* [Work task]
When writing out the entries below, keep only the lines from the line with "Sonuç olarak farklı" to the line with "int thread_get_recent_cpu (void);", both included, exactly as they are, and leave the pictures aside.

(Records provided)

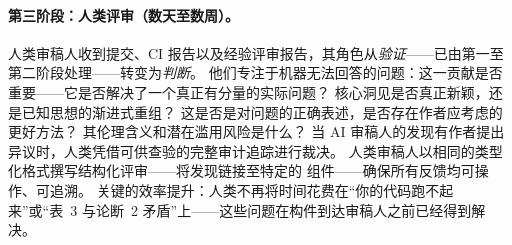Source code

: \paragraph{第三阶段：人类评审（数天至数周）。}
人类审稿人收到提交、CI 报告以及经验评审报告，其角色从\emph{验证}——已由第一至第二阶段处理——转变为\emph{判断}。
他们专注于机器无法回答的问题：这一贡献是否重要——它是否解决了一个真正有分量的实际问题？
核心洞见是否真正新颖，还是已知思想的渐进式重组？
这是否是对问题的正确表述，是否存在作者应考虑的更好方法？
其伦理含义和潜在滥用风险是什么？
当 AI 审稿人的发现有作者提出异议时，人类凭借可供查验的完整审计追踪进行裁决。
人类审稿人以相同的类型化格式撰写结构化评审——将发现链接至特定的 \ara{} 组件——确保所有反馈均可操作、可追溯。
关键的效率提升：人类不再将时间花费在``你的代码跑不起来''或``表~3 与论断~2 矛盾''上——这些问题在构件到达审稿人之前已经得到解决。
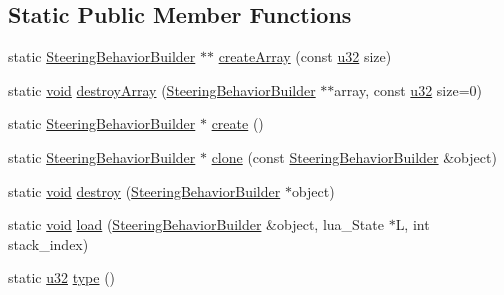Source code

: \subsection*{Static Public Member Functions}
\begin{DoxyCompactItemize}
\item 
static \mbox{\hyperlink{classnjli_1_1_steering_behavior_builder}{Steering\+Behavior\+Builder}} $\ast$$\ast$ \mbox{\hyperlink{classnjli_1_1_steering_behavior_builder_a9443fbf6e5f32e9c774c7cf9dafa0b87}{create\+Array}} (const \mbox{\hyperlink{_util_8h_a10e94b422ef0c20dcdec20d31a1f5049}{u32}} size)
\item 
static \mbox{\hyperlink{_thread_8h_af1e856da2e658414cb2456cb6f7ebc66}{void}} \mbox{\hyperlink{classnjli_1_1_steering_behavior_builder_aa18561a56f6e028f606423025bbfbc51}{destroy\+Array}} (\mbox{\hyperlink{classnjli_1_1_steering_behavior_builder}{Steering\+Behavior\+Builder}} $\ast$$\ast$array, const \mbox{\hyperlink{_util_8h_a10e94b422ef0c20dcdec20d31a1f5049}{u32}} size=0)
\item 
static \mbox{\hyperlink{classnjli_1_1_steering_behavior_builder}{Steering\+Behavior\+Builder}} $\ast$ \mbox{\hyperlink{classnjli_1_1_steering_behavior_builder_aa53852bf591603694a821a489f47887c}{create}} ()
\item 
static \mbox{\hyperlink{classnjli_1_1_steering_behavior_builder}{Steering\+Behavior\+Builder}} $\ast$ \mbox{\hyperlink{classnjli_1_1_steering_behavior_builder_aa304bf81d3f542c2c1d70361f6626ded}{clone}} (const \mbox{\hyperlink{classnjli_1_1_steering_behavior_builder}{Steering\+Behavior\+Builder}} \&object)
\item 
static \mbox{\hyperlink{_thread_8h_af1e856da2e658414cb2456cb6f7ebc66}{void}} \mbox{\hyperlink{classnjli_1_1_steering_behavior_builder_aaad70995c2b65dd3e06a787bfdb8a9f5}{destroy}} (\mbox{\hyperlink{classnjli_1_1_steering_behavior_builder}{Steering\+Behavior\+Builder}} $\ast$object)
\item 
static \mbox{\hyperlink{_thread_8h_af1e856da2e658414cb2456cb6f7ebc66}{void}} \mbox{\hyperlink{classnjli_1_1_steering_behavior_builder_a20854519330e16a79e2ab6bd38735545}{load}} (\mbox{\hyperlink{classnjli_1_1_steering_behavior_builder}{Steering\+Behavior\+Builder}} \&object, lua\+\_\+\+State $\ast$L, int stack\+\_\+index)
\item 
static \mbox{\hyperlink{_util_8h_a10e94b422ef0c20dcdec20d31a1f5049}{u32}} \mbox{\hyperlink{classnjli_1_1_steering_behavior_builder_a959a85a3a585926da5ce2de515ad4ffc}{type}} ()
\end{DoxyCompactItemize}

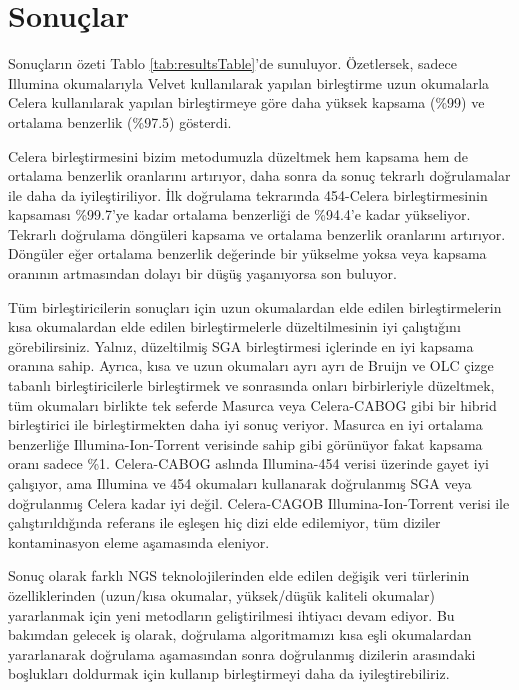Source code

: \documentclass[12pt,a4paper]{cibb}
\begin{document}
\section{\bf Sonuçlar}
\label{bac_pinar_sonuc}
Sonuçların özeti Tablo \ref{tab:resultsTable}'de sunuluyor. 
Özetlersek, sadece Illumina okumalarıyla Velvet kullanılarak yapılan birleştirme uzun okumalarla Celera kullanılarak yapılan birleştirmeye göre daha yüksek kapsama (\%99) ve ortalama benzerlik (\%97.5) gösterdi.

Celera birleştirmesini bizim metodumuzla düzeltmek hem kapsama hem de ortalama benzerlik oranlarını artırıyor, daha sonra da sonuç tekrarlı doğrulamalar ile daha da iyileştiriliyor.
İlk doğrulama tekrarında 454-Celera birleştirmesinin kapsaması \%99.7'ye kadar ortalama benzerliği de \%94.4'e kadar yükseliyor. 
Tekrarlı doğrulama döngüleri kapsama ve ortalama benzerlik oranlarını artırıyor. 
Döngüler eğer ortalama benzerlik değerinde bir yükselme yoksa veya kapsama oranının artmasından dolayı bir düşüş yaşanıyorsa son buluyor. 

Tüm birleştiricilerin sonuçları için uzun okumalardan elde edilen birleştirmelerin kısa okumalardan elde edilen birleştirmelerle düzeltilmesinin iyi çalıştığını görebilirsiniz. 
Yalnız, düzeltilmiş SGA birleştirmesi içlerinde en iyi kapsama oranına sahip.
Ayrıca, kısa ve uzun okumaları ayrı ayrı de Bruijn ve OLC çizge tabanlı birleştiricilerle birleştirmek ve sonrasında onları birbirleriyle düzeltmek, tüm okumaları birlikte tek seferde Masurca veya Celera-CABOG gibi bir hibrid birleştirici ile birleştirmekten daha iyi sonuç veriyor. Masurca en iyi ortalama benzerliğe Illumina-Ion-Torrent verisinde sahip gibi görünüyor fakat kapsama oranı sadece \%1. 
Celera-CABOG aslında Illumina-454 verisi üzerinde gayet iyi çalışıyor, ama Illumina ve 454 okumaları kullanarak doğrulanmış SGA veya doğrulanmış Celera kadar iyi değil. 
Celera-CAGOB Illumina-Ion-Torrent verisi ile çalıştırıldığında referans ile eşleşen hiç dizi elde edilemiyor, tüm diziler kontaminasyon eleme aşamasında eleniyor.

Sonuç olarak farklı NGS teknolojilerinden elde edilen değişik veri türlerinin özelliklerinden (uzun/kısa okumalar, yüksek/düşük kaliteli okumalar) yararlanmak için yeni metodların geliştirilmesi ihtiyacı devam ediyor. 
Bu bakımdan gelecek iş olarak, doğrulama algoritmamızı kısa eşli okumalardan yararlanarak doğrulama aşamasından sonra doğrulanmış dizilerin arasındaki boşlukları doldurmak için kullanıp birleştirmeyi daha da iyileştirebiliriz.
\end{document}
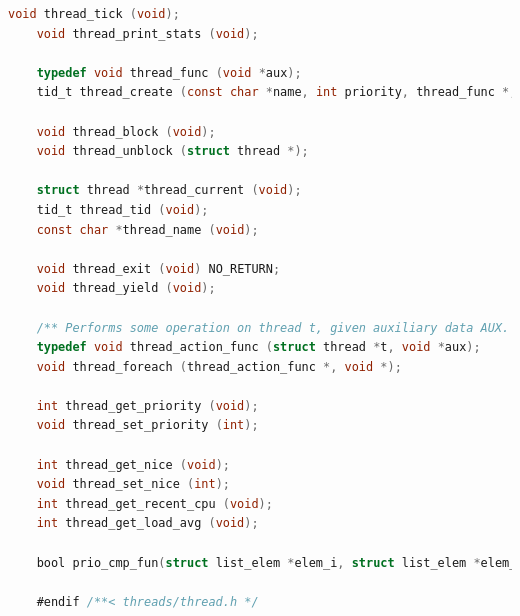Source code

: \documentclass{article}
\begin{document}
\begin{lstlisting}[language=C, title=\texttt{thread.h}]
	void thread_tick (void);
	void thread_print_stats (void);
	
	typedef void thread_func (void *aux);
	tid_t thread_create (const char *name, int priority, thread_func *, void *);
	
	void thread_block (void);
	void thread_unblock (struct thread *);
	
	struct thread *thread_current (void);
	tid_t thread_tid (void);
	const char *thread_name (void);
	
	void thread_exit (void) NO_RETURN;
	void thread_yield (void);
	
	/** Performs some operation on thread t, given auxiliary data AUX. */
	typedef void thread_action_func (struct thread *t, void *aux);
	void thread_foreach (thread_action_func *, void *);
	
	int thread_get_priority (void);
	void thread_set_priority (int);
	
	int thread_get_nice (void);
	void thread_set_nice (int);
	int thread_get_recent_cpu (void);
	int thread_get_load_avg (void);
	
	bool prio_cmp_fun(struct list_elem *elem_i, struct list_elem *elem_e, void *add_debug_prefix_map);
	
	#endif /**< threads/thread.h */
	
\end{lstlisting}
\end{document}
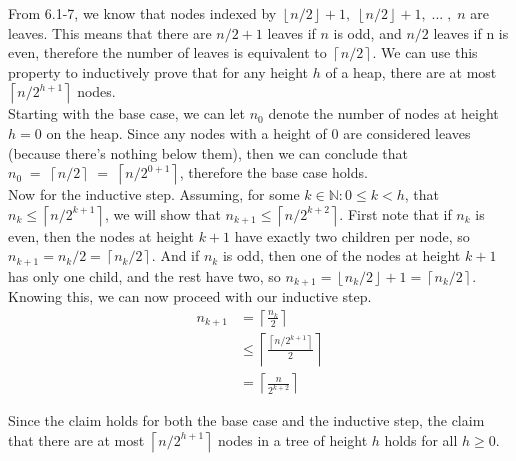\documentclass[11pt]{article}
\def\lc{\left\lceil}
\def\rc{\right\rceil}
\def\lf{\left\lfloor}
\def\rf{\right\rfloor}
\begin{document}
 From 6.1-7, we know that nodes indexed by $\lf n/2 \rf + 1, \; \lf n/2 \rf + 1, \; ... \;,\; n$
 are leaves.  This means that there are $n/2 + 1$ leaves if $n$ is odd, and $n/2$ leaves if n is even,
 therefore the number of leaves is equivalent to $\lc n/2 \rc$.  We can use this property to inductively 
 prove that for any height $h$ of a heap, there are at most $\lc n/2^{h+1} \rc$ nodes. \\

 Starting with the base case, we can let $n_0$ denote the number of nodes at height $h=0$ on the heap.
 Since any nodes with a height of 0 are considered leaves (because there's nothing below them), then we
 can conclude that $n_0 \;=\; \lc n/2 \rc \;=\; \lc n/2^{0+1} \rc$, therefore the base case holds. \\

 Now for the inductive step.  Assuming, for some $k \in \mathbb{N} : 0 \leq k < h$, that 
 $ n_k \leq \lc n/2^{k+1} \rc $, we will show that $n_{k+1} \leq \lc n/2^{k+2} \rc$.  First note that if $n_k$
 is even, then the nodes at height $k+1$ have exactly two children per node, so $n_{k+1}=n_k/2=\lc n_k/2 \rc$. 
 And if $n_k$ is odd, then one of the nodes at height $k+1$ has only one child, and the rest have two, so
 $n_{k+1} = \lf n_k/2 \rf + 1 = \lc n_k/2 \rc$.  Knowing this, we can now proceed with our inductive step.
 \begin{align*}
   && n_{k+1} &= \lc \frac{n_k}{2} \rc && \\
   && &\leq \lc \frac{\lc n/2^{k+1} \rc}{2} \rc && \\
   && &= \lc \frac{n}{2^{k+2}} \rc &&
 \end{align*}

 Since the claim holds for both the base case and the inductive step, the claim that there are at most 
 $\lc n/2^{h+1} \rc$ nodes in a tree of height $h$ holds for all $h \geq 0$.
\end{document}
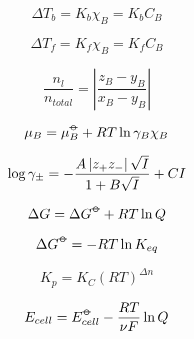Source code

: \documentclass[12pt, letterpaper]{memoir}
\begin{document}
\noindent
\begin{minipage}[t]{0.5\linewidth}
	\begin{equation*}
		\Delta T_b=K_b\chi_B = K_bC_B
	\end{equation*}

	\begin{equation*}
		\Delta T_f=K_f\chi_B=K_fC_B
	\end{equation*}

	\begin{equation*}
		\frac{n_l}{n_{total}}=\left|\frac{z_B-y_B}{x_B-y_B}\right|
	\end{equation*}

	\begin{equation*}
		\mu_B=\mu^{\std}_B+RT\ln\gamma_B\chi_B
	\end{equation*}

	\begin{equation*}
		\log\gamma_\pm = -\frac{A\left| z_+z_- \right|\sqrt{I}}{1+B\sqrt{I}} + CI
	\end{equation*}

	\begin{equation*}
		\Delta G = \Delta G^{\std} +RT\ln Q
	\end{equation*}

	\begin{equation*}
		\Delta G^{\std}=-RT\ln K_{eq}
	\end{equation*}

	\begin{equation*}
		K_p=K_C\left(RT\right)^{\Delta n}
	\end{equation*}

	\begin{equation*}
		E_{cell}=E^{\std}_{cell}-\frac{RT}{\nu F}\ln Q
	\end{equation*}
\end{minipage}
\end{document}
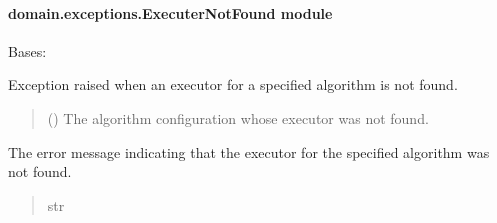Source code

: \documentclass[letterpaper,10pt,english]{sphinxmanual}
\begin{document}
\paragraph{domain.exceptions.ExecuterNotFound module}
\label{\detokenize{domain.exceptions:module-domain.exceptions.ExecuterNotFound}}\label{\detokenize{domain.exceptions:domain-exceptions-executernotfound-module}}

\begin{fulllineitems}
\label{\detokenize{domain.exceptions:domain.exceptions.ExecuterNotFound.ExecuterNotFound}}
\pysigstartsignatures
{}
\pysigstopsignatures
\sphinxAtStartPar
Bases: 

\sphinxAtStartPar
Exception raised when an executor for a specified algorithm is not found.
\begin{quote}\begin{description}
\sphinxAtStartPar
{} ({\hyperref[\detokenize{domain.interfaces:domain.interfaces.AlgorithmConfigurator.AlgorithmConfigurator}]{}}) \textendash{} The algorithm configuration whose executor was not found.

\end{description}\end{quote}

\begin{fulllineitems}
\label{\detokenize{domain.exceptions:domain.exceptions.ExecuterNotFound.ExecuterNotFound.message}}
\pysigstartsignatures
{}
\pysigstopsignatures
\sphinxAtStartPar
The error message indicating that the executor for the specified algorithm was not found.
\begin{quote}\begin{description}
\sphinxAtStartPar
str

\end{description}\end{quote}

\end{fulllineitems}


\end{fulllineitems}
\end{document}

(End Records provided)

* [Output for this task]
Sonuç olarak farklı NGS teknolojilerinden elde edilen değişik veri türlerinin özelliklerinden (uzun/kısa okumalar, yüksek/düşük kaliteli okumalar) yararlanmak için yeni metodların geliştirilmesi ihtiyacı devam ediyor. 
Bu bakımdan gelecek iş olarak, doğrulama algoritmamızı kısa eşli okumalardan yararlanarak doğrulama aşamasından sonra doğrulanmış dizilerin arasındaki boşlukları doldurmak için kullanıp birleştirmeyi daha da iyileştirebiliriz.
\end{document}
Source code

: \documentclass{article}
\begin{document}
\begin{lstlisting}[language=C, title=\texttt{thread.h}]
	void thread_tick (void);
	void thread_print_stats (void);
	
	typedef void thread_func (void *aux);
	tid_t thread_create (const char *name, int priority, thread_func *, void *);
	
	void thread_block (void);
	void thread_unblock (struct thread *);
	
	struct thread *thread_current (void);
	tid_t thread_tid (void);
	const char *thread_name (void);
	
	void thread_exit (void) NO_RETURN;
	void thread_yield (void);
	
	/** Performs some operation on thread t, given auxiliary data AUX. */
	typedef void thread_action_func (struct thread *t, void *aux);
	void thread_foreach (thread_action_func *, void *);
	
	int thread_get_priority (void);
	void thread_set_priority (int);
	
	int thread_get_nice (void);
	void thread_set_nice (int);
	int thread_get_recent_cpu (void);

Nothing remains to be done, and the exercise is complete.